> [Work item] Output only the lines below from the one containing "en $(0,0)$ y $(a,0)$." to the one containing "No. En cualquier", exactly as written, both ends kept.

(Collected data)
Content starts

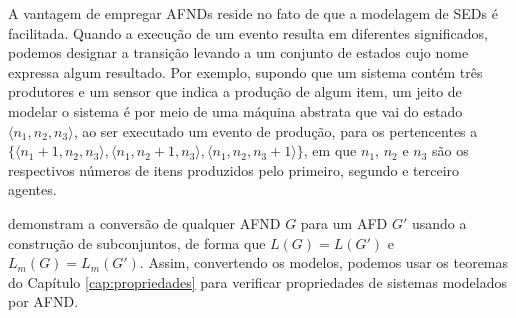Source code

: A vantagem de empregar AFNDs reside no fato de que a modelagem de SEDs é facilitada. Quando a execução de um evento resulta em diferentes significados, podemos designar a transição levando a um conjunto de estados cujo nome expressa algum resultado. Por exemplo, supondo que um sistema contém três produtores e um sensor que indica a produção de algum item, um jeito de modelar o sistema é por meio de uma máquina abstrata que vai do estado $\langle n_1, n_2, n_3 \rangle$, ao ser executado um evento de produção, para os pertencentes a $\{ \langle n_1+1, n_2, n_3 \rangle, \langle n_1, n_2+1, n_3 \rangle, \langle n_1, n_2, n_3+1 \rangle \}$, em que $n_1$, $n_2$ e $n_3$ são os respectivos números de itens produzidos pelo primeiro, segundo e terceiro agentes.

 demonstram a conversão de qualquer AFND $G$ para um AFD $G'$ usando a construção de subconjuntos, de forma que $L(G) = L(G')$ e $L_m(G) = L_m(G')$. Assim, convertendo os modelos, podemos usar os teoremas do Capítulo \ref{cap:propriedades} para verificar propriedades de sistemas modelados por AFND.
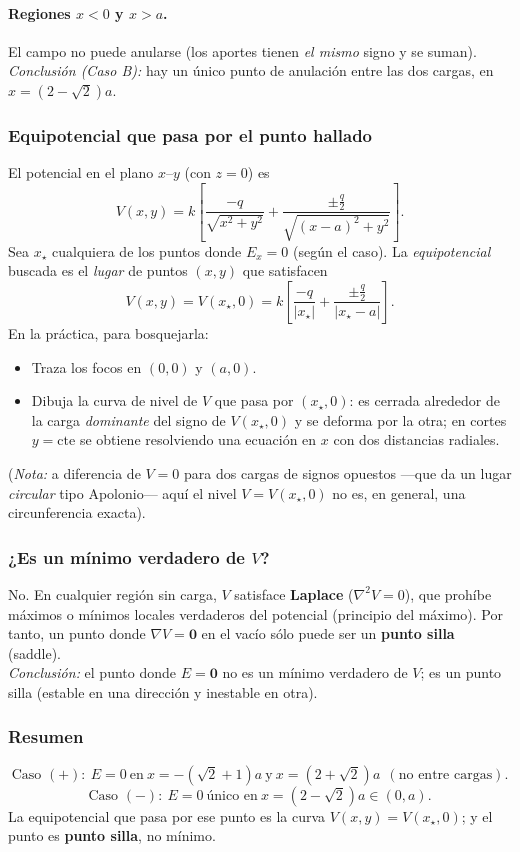 \documentclass{article}
\begin{document}
\paragraph{Regiones $x<0$ y $x>a$.} El campo no puede anularse (los aportes tienen \emph{el mismo} signo y se suman).\\[2pt]
\emph{Conclusión (Caso B):} hay un único punto de anulación entre las dos cargas, en $x=(2-\sqrt{2})a$.

\subsubsection*{Equipotencial que pasa por el punto hallado}
El potencial en el plano $x$–$y$ (con $z=0$) es
\[
V(x,y)=k\left[\frac{-q}{\sqrt{x^2+y^2}}+\frac{\pm \tfrac{q}{2}}{\sqrt{(x-a)^2+y^2}}\right].
\]
Sea $x_\star$ cualquiera de los puntos donde $E_x=0$ (según el caso). La \emph{equipotencial} buscada es el \emph{lugar} de puntos $(x,y)$ que satisfacen
\[
V(x,y)=V(x_\star,0)
= k\left[\frac{-q}{|x_\star|}+\frac{\pm \tfrac{q}{2}}{|x_\star-a|}\right].
\]
En la práctica, para bosquejarla:
\begin{itemize}
\item Traza los focos en $(0,0)$ y $(a,0)$.
\item Dibuja la curva de nivel de $V$ que pasa por $(x_\star,0)$: es cerrada alrededor de la carga \emph{dominante} del signo de $V(x_\star,0)$ y se deforma por la otra; en cortes $y=\text{cte}$ se obtiene resolviendo una ecuación en $x$ con dos distancias radiales.
\end{itemize}
(\emph{Nota:} a diferencia de $V=0$ para dos cargas de signos opuestos —que da un lugar \emph{circular} tipo Apolonio— aquí el nivel $V=V(x_\star,0)$ no es, en general, una circunferencia exacta).

\subsubsection*{¿Es un mínimo verdadero de $V$?}
No. En cualquier región sin carga, $V$ satisface \textbf{Laplace} ($\nabla^2 V=0$), que prohíbe máximos o mínimos locales verdaderos del potencial (principio del máximo). Por tanto, un punto donde $\nabla V=\mathbf 0$ en el vacío sólo puede ser un \textbf{punto silla} (saddle).\\[2pt]
\emph{Conclusión:} el punto donde $E=\mathbf 0$ no es un mínimo verdadero de $V$; es un punto silla (estable en una dirección y inestable en otra).

\subsubsection*{Resumen}
\[
\boxed{\text{Caso }(+):\ E=0\ \text{en}\ x=-(\sqrt{2}+1)a\ \text{y}\ x=(2+\sqrt{2})a\ \ (\text{no entre cargas}).}
\]
\[
\boxed{\text{Caso }(-):\ E=0\ \text{único en}\ x=(2-\sqrt{2})a\in(0,a).}
\]
La equipotencial que pasa por ese punto es la curva $V(x,y)=V(x_\star,0)$; y el punto es \textbf{punto silla}, no mínimo.
\end{document}
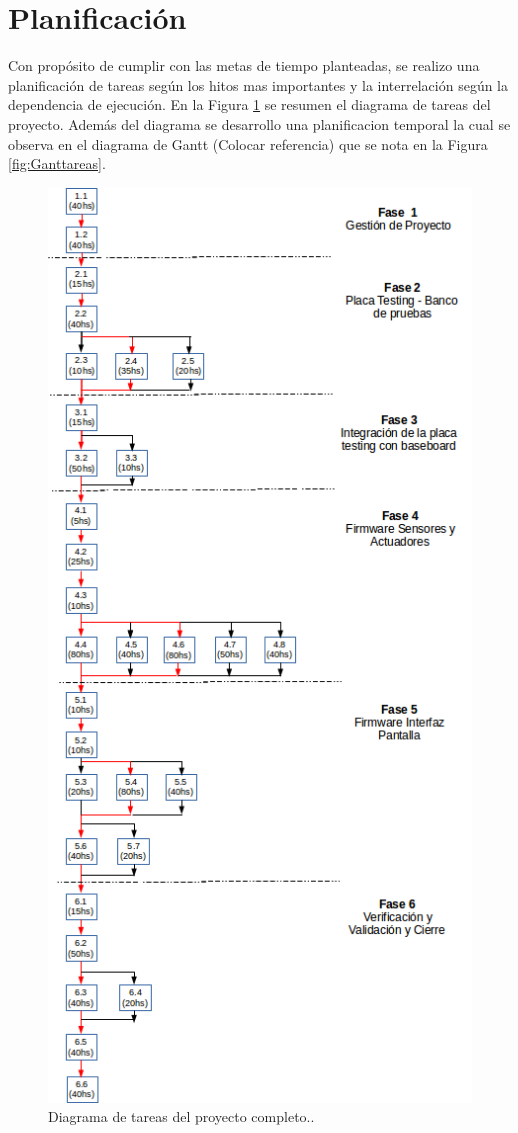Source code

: \section{Planificación} 

Con propósito de cumplir con las metas de tiempo planteadas, se realizo una planificación de tareas según los hitos mas importantes y la interrelación según la dependencia de ejecución. En la Figura \ref{fig:WBStareas} se resumen el diagrama de tareas del proyecto.
Además del diagrama se desarrollo una planificacion temporal la cual se observa en el diagrama de Gantt (Colocar referencia) que se nota en la Figura \ref{fig:Ganttareas}.

\begin{figure}[h!]
	\centering
	\includegraphics[scale=.8]{Figures/WBS_tareas}
	\caption{Diagrama de tareas del proyecto completo.\protect\footnotemark.}
	\label{fig:WBStareas}
\end{figure}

Content ends

> [Output for this exercise]
\item Traza los focos en $(0,0)$ y $(a,0)$.
\item Dibuja la curva de nivel de $V$ que pasa por $(x_\star,0)$: es cerrada alrededor de la carga \emph{dominante} del signo de $V(x_\star,0)$ y se deforma por la otra; en cortes $y=\text{cte}$ se obtiene resolviendo una ecuación en $x$ con dos distancias radiales.
\end{itemize}
(\emph{Nota:} a diferencia de $V=0$ para dos cargas de signos opuestos —que da un lugar \emph{circular} tipo Apolonio— aquí el nivel $V=V(x_\star,0)$ no es, en general, una circunferencia exacta).

\subsubsection*{¿Es un mínimo verdadero de $V$?}
No. En cualquier región sin carga, $V$ satisface \textbf{Laplace} ($\nabla^2 V=0$), que prohíbe máximos o mínimos locales verdaderos del potencial (principio del máximo). Por tanto, un punto donde $\nabla V=\mathbf 0$ en el vacío sólo puede ser un \textbf{punto silla} (saddle).\\[2pt]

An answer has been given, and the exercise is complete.